Amazon has released a ‘massive’ open source dataset in a bid to encourage developers to create apps for its Alexa smart assistant.
The dataset, dubbed MASSIVE – is composed of one million labeled utterances spanning 51 languages. Amazon said the dataset would allow data practitioners to “re-create baseline results for intent classification.”
“We are very excited to share this large multilingual dataset with the worldwide language research community,” says Prem Natarajan, vice president of Alexa AI Natural Understanding.
“We hope that this dataset will enable researchers across the world to drive new advances in multilingual language understanding that expand the availability and reach of conversational-AI technologies.”
It’s kind of MASSIVE
The dataset is designed to enable cross-linguistic training on natural-language understanding (NLU) tasks. NLU is a subdiscipline of NLP (natural language processing) and is essentially a system’s ability to understand the meaning of a text and identify the relevant entities.
For instance, given the utterance “What is the temperature in New York?” an NLU model might classify the intent as “weather_query” and recognize relevant entities as “weather_descriptor: temperature” and “place_name: new york.”
Amazon’s focus on NLU relates as a component of spoken-language understanding (SLU), where audio is converted to text before NLU is performed.
Commonly, massively multilingual NLU models lack labeled data for training.
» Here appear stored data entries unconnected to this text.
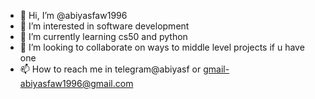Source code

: - 👋 Hi, I’m @abiyasfaw1996
- 👀 I’m interested in software development 
- 🌱 I’m currently learning cs50 and python
- 💞️ I’m looking to collaborate on ways to middle level projects if u have one
- 📫 How to reach me in telegram@abiyasf or gmail-abiyasfaw1996@gmail.com

<!---
abiyasfaw1996/abiyasfaw1996 is a ✨ special ✨ repository because its `README.md` (this file) appears on your GitHub profile.
You can click the Preview link to take a look at your changes.
--->
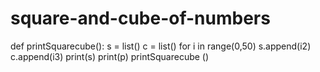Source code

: # square-and-cube-of-numbers
def printSquarecube():
s = list() 
c = list() 
for i in range(0,50) 
s.append(i2) 
c.append(i3) 
print(s) 
print(p) 
printSquarecube ()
Amazon’s new open source model however contains one million labeled virtual-assistant text utterances. It was created by tasking professional translators to localize the English-only SLURP dataset into 50 typologically diverse languages.
Tools for the new dataset, as well as the modeling code used for baseline results, are available via Github. MASSIVE is licensed under the CC BY 4.0 license, encouraging its broadest possible use across academia and industry.
Alongside the announcement of MASSIVE, Amazon announced a competition using the dataset -Massively Multilingual NLU 2022 (MMNLU-22).
The competition challenges researchers to build translation models using MASSIVE – with the best allowed to present at the Empirical Methods in Natural Language Processing conference in Dubai this December.
There will be no limit on model size, and any data may be used for training so long as it is publicly available. Dev, test and eval splits of the MASSIVE dataset may not be used for model training.
In other Amazon news, the e-commerce giant revealed plans to invest $1 billion in AI and robotics startups working in the logistics and supply chain spaces.